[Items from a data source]
============

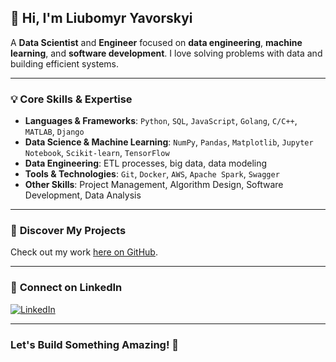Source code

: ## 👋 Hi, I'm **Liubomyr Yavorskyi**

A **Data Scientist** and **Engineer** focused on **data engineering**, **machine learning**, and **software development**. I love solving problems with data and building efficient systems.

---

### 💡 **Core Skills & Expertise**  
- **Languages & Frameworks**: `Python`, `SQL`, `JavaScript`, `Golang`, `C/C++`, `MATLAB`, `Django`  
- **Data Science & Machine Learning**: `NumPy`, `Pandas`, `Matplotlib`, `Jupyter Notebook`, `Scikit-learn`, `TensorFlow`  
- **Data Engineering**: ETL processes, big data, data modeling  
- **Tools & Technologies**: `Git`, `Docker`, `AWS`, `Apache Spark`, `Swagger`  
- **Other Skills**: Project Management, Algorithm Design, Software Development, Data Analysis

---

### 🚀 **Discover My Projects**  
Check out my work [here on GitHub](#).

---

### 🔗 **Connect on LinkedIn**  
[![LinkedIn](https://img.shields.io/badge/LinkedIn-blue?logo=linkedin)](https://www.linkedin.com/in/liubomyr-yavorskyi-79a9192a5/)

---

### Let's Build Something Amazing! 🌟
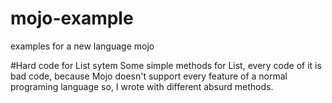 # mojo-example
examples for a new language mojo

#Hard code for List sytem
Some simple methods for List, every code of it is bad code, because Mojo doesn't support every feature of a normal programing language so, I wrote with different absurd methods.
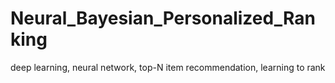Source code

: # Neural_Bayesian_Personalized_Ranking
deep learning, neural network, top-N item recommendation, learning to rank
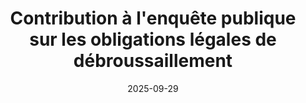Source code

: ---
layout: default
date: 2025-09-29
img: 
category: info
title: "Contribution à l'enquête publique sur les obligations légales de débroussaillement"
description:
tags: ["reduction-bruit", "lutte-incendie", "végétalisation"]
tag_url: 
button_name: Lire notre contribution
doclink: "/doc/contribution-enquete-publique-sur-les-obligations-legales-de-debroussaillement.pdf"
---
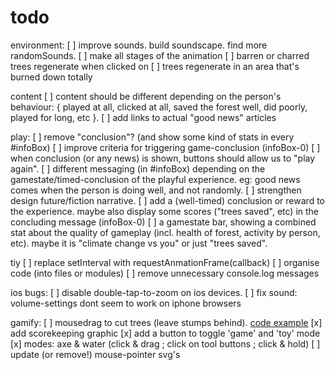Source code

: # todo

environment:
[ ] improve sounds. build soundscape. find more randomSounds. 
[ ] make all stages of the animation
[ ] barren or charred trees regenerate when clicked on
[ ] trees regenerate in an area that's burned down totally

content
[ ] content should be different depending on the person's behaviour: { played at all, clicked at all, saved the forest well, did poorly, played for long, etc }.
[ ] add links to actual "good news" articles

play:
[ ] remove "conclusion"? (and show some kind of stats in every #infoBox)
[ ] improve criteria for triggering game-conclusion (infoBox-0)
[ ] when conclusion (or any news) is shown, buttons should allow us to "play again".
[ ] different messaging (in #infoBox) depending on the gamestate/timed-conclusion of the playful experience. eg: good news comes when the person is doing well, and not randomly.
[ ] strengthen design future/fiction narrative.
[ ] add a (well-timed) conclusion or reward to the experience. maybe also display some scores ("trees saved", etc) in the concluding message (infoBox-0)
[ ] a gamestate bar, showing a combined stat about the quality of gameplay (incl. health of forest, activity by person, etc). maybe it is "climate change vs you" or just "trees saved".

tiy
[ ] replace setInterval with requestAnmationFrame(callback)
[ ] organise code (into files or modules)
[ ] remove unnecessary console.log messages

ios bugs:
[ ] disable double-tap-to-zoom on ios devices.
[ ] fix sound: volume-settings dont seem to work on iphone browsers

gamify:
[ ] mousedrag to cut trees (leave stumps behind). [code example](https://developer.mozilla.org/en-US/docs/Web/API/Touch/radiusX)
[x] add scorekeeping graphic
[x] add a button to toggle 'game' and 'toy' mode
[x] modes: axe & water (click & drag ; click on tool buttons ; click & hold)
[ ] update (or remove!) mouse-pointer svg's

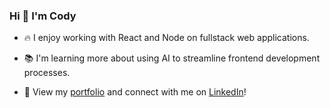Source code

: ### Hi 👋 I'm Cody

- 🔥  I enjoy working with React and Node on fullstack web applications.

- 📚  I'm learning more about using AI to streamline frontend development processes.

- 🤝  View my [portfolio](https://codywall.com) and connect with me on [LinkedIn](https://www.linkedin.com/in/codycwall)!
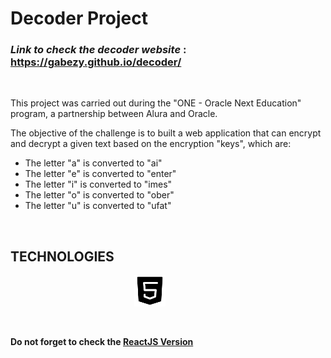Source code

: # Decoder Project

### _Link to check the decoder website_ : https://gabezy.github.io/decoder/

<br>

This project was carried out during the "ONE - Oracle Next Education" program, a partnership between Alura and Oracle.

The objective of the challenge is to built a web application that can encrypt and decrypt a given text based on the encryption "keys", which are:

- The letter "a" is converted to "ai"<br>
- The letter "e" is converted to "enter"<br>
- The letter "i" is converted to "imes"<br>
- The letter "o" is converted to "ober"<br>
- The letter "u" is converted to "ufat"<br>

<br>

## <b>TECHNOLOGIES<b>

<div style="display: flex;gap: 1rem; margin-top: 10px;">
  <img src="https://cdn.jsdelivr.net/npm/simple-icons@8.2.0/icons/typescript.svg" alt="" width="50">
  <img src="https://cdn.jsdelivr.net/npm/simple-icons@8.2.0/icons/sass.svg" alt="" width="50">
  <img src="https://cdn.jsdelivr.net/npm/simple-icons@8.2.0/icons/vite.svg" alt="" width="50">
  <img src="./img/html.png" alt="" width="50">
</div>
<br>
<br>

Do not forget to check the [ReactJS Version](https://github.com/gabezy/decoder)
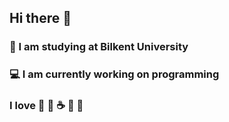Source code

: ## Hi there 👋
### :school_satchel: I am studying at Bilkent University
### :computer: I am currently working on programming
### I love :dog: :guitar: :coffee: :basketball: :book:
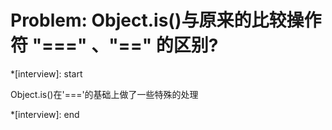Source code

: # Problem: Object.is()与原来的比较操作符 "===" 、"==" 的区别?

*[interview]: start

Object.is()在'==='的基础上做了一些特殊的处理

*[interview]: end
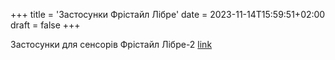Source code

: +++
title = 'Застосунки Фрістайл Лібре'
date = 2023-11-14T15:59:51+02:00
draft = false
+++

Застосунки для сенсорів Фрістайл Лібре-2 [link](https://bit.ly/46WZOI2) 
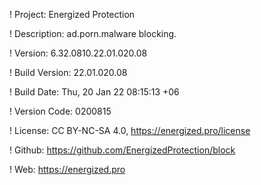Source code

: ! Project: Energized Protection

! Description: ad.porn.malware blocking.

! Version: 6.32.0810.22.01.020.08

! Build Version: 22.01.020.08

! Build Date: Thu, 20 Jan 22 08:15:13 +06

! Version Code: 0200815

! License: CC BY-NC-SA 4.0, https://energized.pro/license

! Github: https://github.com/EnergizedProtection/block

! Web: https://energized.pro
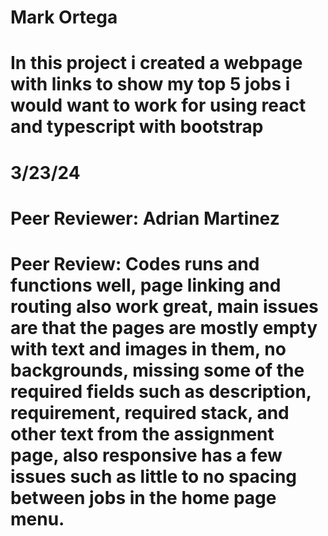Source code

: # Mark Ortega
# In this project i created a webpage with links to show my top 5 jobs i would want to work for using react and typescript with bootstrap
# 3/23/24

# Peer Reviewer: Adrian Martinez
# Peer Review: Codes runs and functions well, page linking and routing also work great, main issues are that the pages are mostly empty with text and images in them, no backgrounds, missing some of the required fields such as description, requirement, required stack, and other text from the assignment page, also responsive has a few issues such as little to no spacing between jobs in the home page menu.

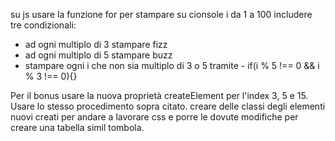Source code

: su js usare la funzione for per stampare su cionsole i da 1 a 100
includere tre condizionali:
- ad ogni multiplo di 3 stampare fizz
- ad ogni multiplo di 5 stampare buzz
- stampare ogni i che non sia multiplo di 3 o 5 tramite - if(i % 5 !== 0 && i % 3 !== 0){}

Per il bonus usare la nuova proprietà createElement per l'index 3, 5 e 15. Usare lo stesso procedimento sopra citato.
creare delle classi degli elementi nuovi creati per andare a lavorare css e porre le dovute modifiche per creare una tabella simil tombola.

============

Required work.
Print all the lines above again exactly, without any pictures.

Result.
Source code

: ## 👋 Hi, I'm **Liubomyr Yavorskyi**

A **Data Scientist** and **Engineer** focused on **data engineering**, **machine learning**, and **software development**. I love solving problems with data and building efficient systems.

---

### 💡 **Core Skills & Expertise**  
- **Languages & Frameworks**: `Python`, `SQL`, `JavaScript`, `Golang`, `C/C++`, `MATLAB`, `Django`  
- **Data Science & Machine Learning**: `NumPy`, `Pandas`, `Matplotlib`, `Jupyter Notebook`, `Scikit-learn`, `TensorFlow`  
- **Data Engineering**: ETL processes, big data, data modeling  
- **Tools & Technologies**: `Git`, `Docker`, `AWS`, `Apache Spark`, `Swagger`  
- **Other Skills**: Project Management, Algorithm Design, Software Development, Data Analysis

---

### 🚀 **Discover My Projects**  
Check out my work [here on GitHub](#).

---

### 🔗 **Connect on LinkedIn**  
[![LinkedIn](https://img.shields.io/badge/LinkedIn-blue?logo=linkedin)](https://www.linkedin.com/in/liubomyr-yavorskyi-79a9192a5/)

---

### Let's Build Something Amazing! 🌟
 # mojo-example
examples for a new language mojo

#Hard code for List sytem
Some simple methods for List, every code of it is bad code, because Mojo doesn't support every feature of a normal programing language so, I wrote with different absurd methods.
Source code

: # Neural_Bayesian_Personalized_Ranking
deep learning, neural network, top-N item recommendation, learning to rank
Source code

: ---
layout: default
date: 2025-09-29
img: 
category: info
title: "Contribution à l'enquête publique sur les obligations légales de débroussaillement"
description:
tags: ["reduction-bruit", "lutte-incendie", "végétalisation"]
tag_url: 
button_name: Lire notre contribution
doclink: "/doc/contribution-enquete-publique-sur-les-obligations-legales-de-debroussaillement.pdf"
---
Source code

: # todo

environment:
[ ] improve sounds. build soundscape. find more randomSounds. 
[ ] make all stages of the animation
[ ] barren or charred trees regenerate when clicked on
[ ] trees regenerate in an area that's burned down totally

content
[ ] content should be different depending on the person's behaviour: { played at all, clicked at all, saved the forest well, did poorly, played for long, etc }.
[ ] add links to actual "good news" articles

play:
[ ] remove "conclusion"? (and show some kind of stats in every #infoBox)
[ ] improve criteria for triggering game-conclusion (infoBox-0)
[ ] when conclusion (or any news) is shown, buttons should allow us to "play again".
[ ] different messaging (in #infoBox) depending on the gamestate/timed-conclusion of the playful experience. eg: good news comes when the person is doing well, and not randomly.
[ ] strengthen design future/fiction narrative.
[ ] add a (well-timed) conclusion or reward to the experience. maybe also display some scores ("trees saved", etc) in the concluding message (infoBox-0)
[ ] a gamestate bar, showing a combined stat about the quality of gameplay (incl. health of forest, activity by person, etc). maybe it is "climate change vs you" or just "trees saved".

tiy
[ ] replace setInterval with requestAnmationFrame(callback)
[ ] organise code (into files or modules)
[ ] remove unnecessary console.log messages

ios bugs:
[ ] disable double-tap-to-zoom on ios devices.
[ ] fix sound: volume-settings dont seem to work on iphone browsers

gamify:
[ ] mousedrag to cut trees (leave stumps behind). [code example](https://developer.mozilla.org/en-US/docs/Web/API/Touch/radiusX)
[x] add scorekeeping graphic
[x] add a button to toggle 'game' and 'toy' mode
[x] modes: axe & water (click & drag ; click on tool buttons ; click & hold)
[ ] update (or remove!) mouse-pointer svg's

Source code

: ### Hi 👋 I'm Cody

- 🔥  I enjoy working with React and Node on fullstack web applications.

- 📚  I'm learning more about using AI to streamline frontend development processes.

- 🤝  View my [portfolio](https://codywall.com) and connect with me on [LinkedIn](https://www.linkedin.com/in/codycwall)!
Source code

: # Decoder Project

### _Link to check the decoder website_ : https://gabezy.github.io/decoder/

<br>

This project was carried out during the "ONE - Oracle Next Education" program, a partnership between Alura and Oracle.

The objective of the challenge is to built a web application that can encrypt and decrypt a given text based on the encryption "keys", which are:

- The letter "a" is converted to "ai"<br>
- The letter "e" is converted to "enter"<br>
- The letter "i" is converted to "imes"<br>
- The letter "o" is converted to "ober"<br>
- The letter "u" is converted to "ufat"<br>

<br>

## <b>TECHNOLOGIES<b>

<div style="display: flex;gap: 1rem; margin-top: 10px;">
  <img src="https://cdn.jsdelivr.net/npm/simple-icons@8.2.0/icons/typescript.svg" alt="" width="50">
  <img src="https://cdn.jsdelivr.net/npm/simple-icons@8.2.0/icons/sass.svg" alt="" width="50">
  <img src="https://cdn.jsdelivr.net/npm/simple-icons@8.2.0/icons/vite.svg" alt="" width="50">
  <img src="./img/html.png" alt="" width="50">
</div>
<br>
<br>

Do not forget to check the [ReactJS Version](https://github.com/gabezy/decoder)
Source code

: ## Hi there 👋
### :school_satchel: I am studying at Bilkent University
### :computer: I am currently working on programming
### I love :dog: :guitar: :coffee: :basketball: :book:
Source code

: # Problem: Object.is()与原来的比较操作符 "===" 、"==" 的区别?

*[interview]: start

Object.is()在'==='的基础上做了一些特殊的处理

*[interview]: end
Source code

: +++
title = 'Застосунки Фрістайл Лібре'
date = 2023-11-14T15:59:51+02:00
draft = false
+++

Застосунки для сенсорів Фрістайл Лібре-2 [link](https://bit.ly/46WZOI2) 
Source code

: ! Project: Energized Protection

! Description: ad.porn.malware blocking.

! Version: 6.32.0810.22.01.020.08

! Build Version: 22.01.020.08

! Build Date: Thu, 20 Jan 22 08:15:13 +06

! Version Code: 0200815

! License: CC BY-NC-SA 4.0, https://energized.pro/license

! Github: https://github.com/EnergizedProtection/block

! Web: https://energized.pro
Source code

: # Mark Ortega
# In this project i created a webpage with links to show my top 5 jobs i would want to work for using react and typescript with bootstrap
# 3/23/24

# Peer Reviewer: Adrian Martinez
# Peer Review: Codes runs and functions well, page linking and routing also work great, main issues are that the pages are mostly empty with text and images in them, no backgrounds, missing some of the required fields such as description, requirement, required stack, and other text from the assignment page, also responsive has a few issues such as little to no spacing between jobs in the home page menu.

Source code

: su js usare la funzione for per stampare su cionsole i da 1 a 100
includere tre condizionali:
- ad ogni multiplo di 3 stampare fizz
- ad ogni multiplo di 5 stampare buzz
- stampare ogni i che non sia multiplo di 3 o 5 tramite - if(i % 5 !== 0 && i % 3 !== 0){}

Per il bonus usare la nuova proprietà createElement per l'index 3, 5 e 15. Usare lo stesso procedimento sopra citato.
creare delle classi degli elementi nuovi creati per andare a lavorare css e porre le dovute modifiche per creare una tabella simil tombola.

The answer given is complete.